Parking, Transportation, Infrastructure Stuff—Not as Sexy, but Cool to Know
OK, so we’ve discussed some sexy topics like smog-eating walls, demo-&-diversion, and LEDs. But sometimes, there are just a bunch of not-as-sexy, but cool smaller items that add up to a neat package. And that’s what we have for you today.
We have a number of awesome people who work at Pacific Audi—and they need, and have, different ways of getting to us. Hawthorne Blvd. is a major East-West route and has quite a number of buses and even Metro stops in the vicinity. First, we are lucky to be able to surpass the basic bus stop requirements for our LEED® goals. It’s highly important to the U.S. Green Building Council which created LEED®, that there be two separate bus lines within ¼ mile of a LEED® building site (which we have in Lines 8 and 334 both stopping at Del Amo Blvd.), because that means that public transportation is available to workers in our building…and even visitors. (Another option is a Metro within ½ mile, but we didn’t quite hit that.)
We’ve also provided secure bike racks along with separate gender-based shower/changing areas in the building for those who choose to bicycle there. This is another “Alternative Transportation” LEED® credit that we really like.
Side note: You may be wondering if we ‘get’ the irony of talking about public or alternative transportation as we build a car dealership, Yes, yes we do. But we live in a car-based city, and celebrate both all kinds of transportation…there should always be options for everyone!
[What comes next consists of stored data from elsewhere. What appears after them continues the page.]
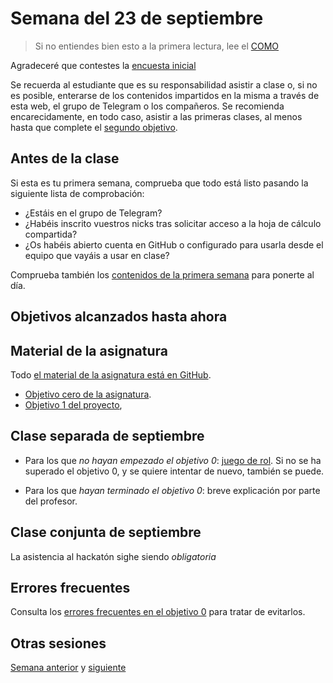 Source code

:# Semana del 23 de septiembre

> Si no entiendes bien esto a la primera lectura, lee el [COMO](COMO.md)

Agradeceré que contestes la [encuesta inicial](https://forms.gle/DTouWMoWJVbv24L36)

Se recuerda al estudiante que es su responsabilidad asistir a clase o, si no es
posible, enterarse de los contenidos impartidos en la misma a través de esta
web, el grupo de Telegram o los compañeros. Se recomienda encarecidamente, en
todo caso, asistir a las primeras clases, al menos hasta que complete el
[segundo objetivo](http://jj.github.io/IV/documentos/proyecto/2.Modelo).


## Antes de la clase

Si esta es tu primera semana, comprueba que todo está listo pasando la
siguiente lista de comprobación:

* ¿Estáis en el grupo de Telegram?
* ¿Habéis inscrito vuestros nicks tras solicitar acceso a la hoja de cálculo
    compartida?
* ¿Os habéis abierto cuenta en GitHub o configurado para usarla desde el
    equipo que vayáis a usar en clase?

Comprueba también los [contenidos de la primera semana](semana-01.md)
para ponerte al día.

## Objetivos alcanzados hasta ahora


## Material de la asignatura

Todo [el material de la asignatura está en GitHub](http://jj.github.io/IV).

* [Objetivo cero de la
  asignatura](http://jj.github.io/IV/documentos/proyecto/0.Repositorio).
* [Objetivo 1 del
   proyecto](http://jj.github.io/IV/documentos/proyecto/1.Planificacion),

## Clase separada  de septiembre

* Para los que *no hayan empezado el objetivo 0*: [juego de
  rol](http://jj.github.io/IV/documentos/actividades/juego-rol-design-thinking). Si
  no se ha superado el objetivo 0, y se quiere intentar de nuevo, también se
  puede.

* Para los que *hayan terminado el objetivo 0*: breve explicación por parte del profesor.


## Clase conjunta  de septiembre

La asistencia al hackatón sighe siendo *obligatoria*


## Errores frecuentes

Consulta los [errores frecuentes en el objetivo 0][def] para
tratar de evitarlos.

## Otras sesiones

[Semana anterior](semana-01.md) y [siguiente](semana-03.md)

[def]: ../errores/objetivo-0.md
If you don’t come via bus, Metro or foot to check out our new snazzy showroom, maybe you come by car with a friend (or a few friends). Well, you’ll need to park, won’t you?! So between LEED® and city requirements, we’re doing a couple things that again add to our “green” building-ness:
- we’ll have 5% of our parking space designated for low-emission and fuel-efficient vehicles (LEVs and FEVs, respectively); and
- we’ll have another 5% of total parking set aside for carpool and vanpool spots, as well as parking in tandem.
- And of course, there is always a lot of street parking!
Connected to the Community
There’s a LEED® credit we all really like called the SSC2 (Sustainable Sites Credit 2) – Development Density and Community Connectivity. Quite a mouthful, but it basically means that to develop a pre-developed site (which we did), it has to be within ½ mile of a residential neighborhood of a certain density (OK, check), and within ½ mile proximity of basic services, like where people can go to work, go to get laundry done, get a sandwich, etc. We love our neighborhood with neighbors that include BE Hubbard Computer Store, KFC, The Little Gym, Pacific View Church and a 7-Eleven.
Savings By Design:
Finally today, we realized we forgot to mention until now that we are involved with Southern California Edison’s “Savings By Design” program. It’s succinct and helpful, and anyone can and should check it out for both residential and commercial projects. A number of our posts already refer to things that will help us get savings from this program, from our LEDs and occupancy sensors for lights, to what will result from installing a cool roof, paying attention to building orientation and using a high efficiency water heater. So a quick tip of the hat to SoCal Edison, in addition to our LEED® credits list, for inspiration and savings!